### Exercise goal
Find each line below where the word "중요한가" occurs, and copy it.

START Task inputs

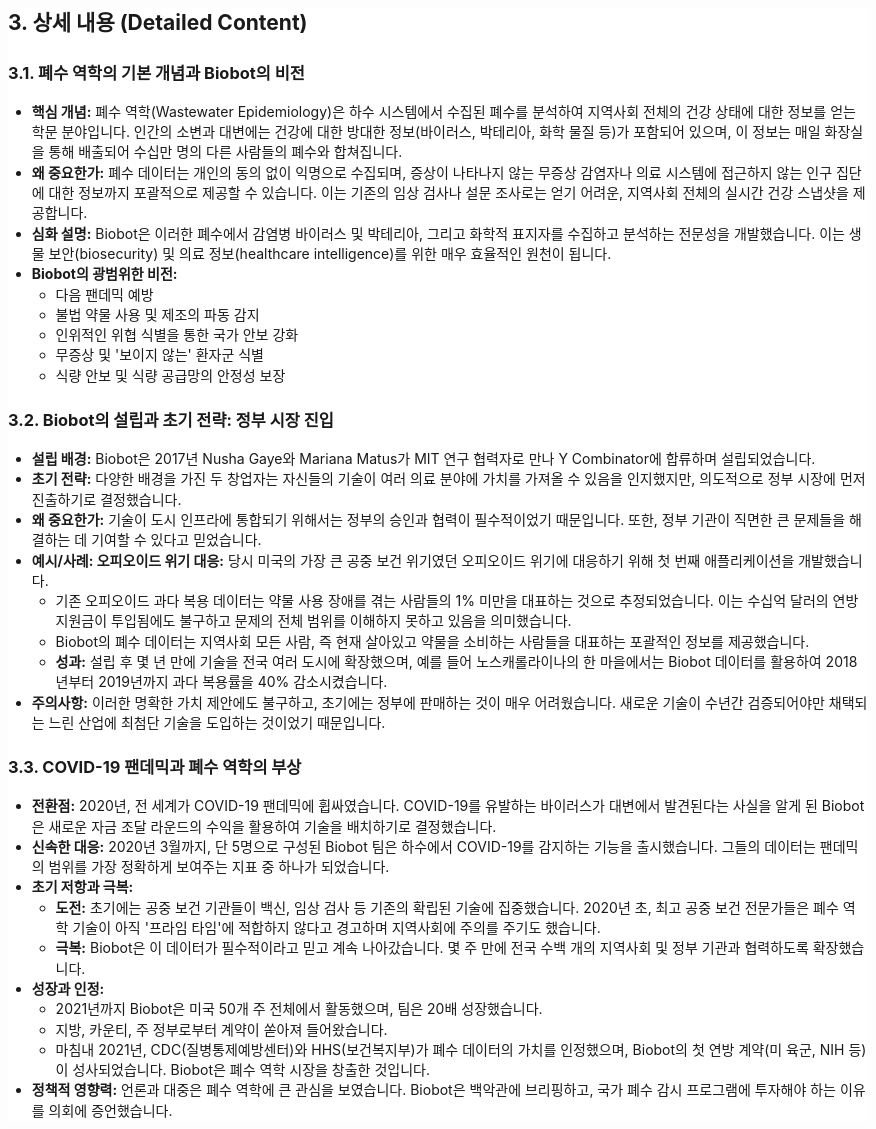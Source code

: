 ## 3. 상세 내용 (Detailed Content)

### 3.1. 폐수 역학의 기본 개념과 Biobot의 비전

*   **핵심 개념:** 폐수 역학(Wastewater Epidemiology)은 하수 시스템에서 수집된 폐수를 분석하여 지역사회 전체의 건강 상태에 대한 정보를 얻는 학문 분야입니다. 인간의 소변과 대변에는 건강에 대한 방대한 정보(바이러스, 박테리아, 화학 물질 등)가 포함되어 있으며, 이 정보는 매일 화장실을 통해 배출되어 수십만 명의 다른 사람들의 폐수와 합쳐집니다.
*   **왜 중요한가:** 폐수 데이터는 개인의 동의 없이 익명으로 수집되며, 증상이 나타나지 않는 무증상 감염자나 의료 시스템에 접근하지 않는 인구 집단에 대한 정보까지 포괄적으로 제공할 수 있습니다. 이는 기존의 임상 검사나 설문 조사로는 얻기 어려운, 지역사회 전체의 실시간 건강 스냅샷을 제공합니다.
*   **심화 설명:** Biobot은 이러한 폐수에서 감염병 바이러스 및 박테리아, 그리고 화학적 표지자를 수집하고 분석하는 전문성을 개발했습니다. 이는 생물 보안(biosecurity) 및 의료 정보(healthcare intelligence)를 위한 매우 효율적인 원천이 됩니다.
*   **Biobot의 광범위한 비전:**
    *   다음 팬데믹 예방
    *   불법 약물 사용 및 제조의 파동 감지
    *   인위적인 위협 식별을 통한 국가 안보 강화
    *   무증상 및 '보이지 않는' 환자군 식별
    *   식량 안보 및 식량 공급망의 안정성 보장

### 3.2. Biobot의 설립과 초기 전략: 정부 시장 진입

*   **설립 배경:** Biobot은 2017년 Nusha Gaye와 Mariana Matus가 MIT 연구 협력자로 만나 Y Combinator에 합류하며 설립되었습니다.
*   **초기 전략:** 다양한 배경을 가진 두 창업자는 자신들의 기술이 여러 의료 분야에 가치를 가져올 수 있음을 인지했지만, 의도적으로 정부 시장에 먼저 진출하기로 결정했습니다.
*   **왜 중요한가:** 기술이 도시 인프라에 통합되기 위해서는 정부의 승인과 협력이 필수적이었기 때문입니다. 또한, 정부 기관이 직면한 큰 문제들을 해결하는 데 기여할 수 있다고 믿었습니다.
*   **예시/사례: 오피오이드 위기 대응:** 당시 미국의 가장 큰 공중 보건 위기였던 오피오이드 위기에 대응하기 위해 첫 번째 애플리케이션을 개발했습니다.
    *   기존 오피오이드 과다 복용 데이터는 약물 사용 장애를 겪는 사람들의 1% 미만을 대표하는 것으로 추정되었습니다. 이는 수십억 달러의 연방 지원금이 투입됨에도 불구하고 문제의 전체 범위를 이해하지 못하고 있음을 의미했습니다.
    *   Biobot의 폐수 데이터는 지역사회 모든 사람, 즉 현재 살아있고 약물을 소비하는 사람들을 대표하는 포괄적인 정보를 제공했습니다.
    *   **성과:** 설립 후 몇 년 만에 기술을 전국 여러 도시에 확장했으며, 예를 들어 노스캐롤라이나의 한 마을에서는 Biobot 데이터를 활용하여 2018년부터 2019년까지 과다 복용률을 40% 감소시켰습니다.
*   **주의사항:** 이러한 명확한 가치 제안에도 불구하고, 초기에는 정부에 판매하는 것이 매우 어려웠습니다. 새로운 기술이 수년간 검증되어야만 채택되는 느린 산업에 최첨단 기술을 도입하는 것이었기 때문입니다.

### 3.3. COVID-19 팬데믹과 폐수 역학의 부상

*   **전환점:** 2020년, 전 세계가 COVID-19 팬데믹에 휩싸였습니다. COVID-19를 유발하는 바이러스가 대변에서 발견된다는 사실을 알게 된 Biobot은 새로운 자금 조달 라운드의 수익을 활용하여 기술을 배치하기로 결정했습니다.
*   **신속한 대응:** 2020년 3월까지, 단 5명으로 구성된 Biobot 팀은 하수에서 COVID-19를 감지하는 기능을 출시했습니다. 그들의 데이터는 팬데믹의 범위를 가장 정확하게 보여주는 지표 중 하나가 되었습니다.
*   **초기 저항과 극복:**
    *   **도전:** 초기에는 공중 보건 기관들이 백신, 임상 검사 등 기존의 확립된 기술에 집중했습니다. 2020년 초, 최고 공중 보건 전문가들은 폐수 역학 기술이 아직 '프라임 타임'에 적합하지 않다고 경고하며 지역사회에 주의를 주기도 했습니다.
    *   **극복:** Biobot은 이 데이터가 필수적이라고 믿고 계속 나아갔습니다. 몇 주 만에 전국 수백 개의 지역사회 및 정부 기관과 협력하도록 확장했습니다.
*   **성장과 인정:**
    *   2021년까지 Biobot은 미국 50개 주 전체에서 활동했으며, 팀은 20배 성장했습니다.
    *   지방, 카운티, 주 정부로부터 계약이 쏟아져 들어왔습니다.
    *   마침내 2021년, CDC(질병통제예방센터)와 HHS(보건복지부)가 폐수 데이터의 가치를 인정했으며, Biobot의 첫 연방 계약(미 육군, NIH 등)이 성사되었습니다. Biobot은 폐수 역학 시장을 창출한 것입니다.
*   **정책적 영향력:** 언론과 대중은 폐수 역학에 큰 관심을 보였습니다. Biobot은 백악관에 브리핑하고, 국가 폐수 감시 프로그램에 투자해야 하는 이유를 의회에 증언했습니다.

END Task inputs

### Task solution
*   **왜 중요한가:** 폐수 데이터는 개인의 동의 없이 익명으로 수집되며, 증상이 나타나지 않는 무증상 감염자나 의료 시스템에 접근하지 않는 인구 집단에 대한 정보까지 포괄적으로 제공할 수 있습니다. 이는 기존의 임상 검사나 설문 조사로는 얻기 어려운, 지역사회 전체의 실시간 건강 스냅샷을 제공합니다.
*   **왜 중요한가:** 기술이 도시 인프라에 통합되기 위해서는 정부의 승인과 협력이 필수적이었기 때문입니다. 또한, 정부 기관이 직면한 큰 문제들을 해결하는 데 기여할 수 있다고 믿었습니다.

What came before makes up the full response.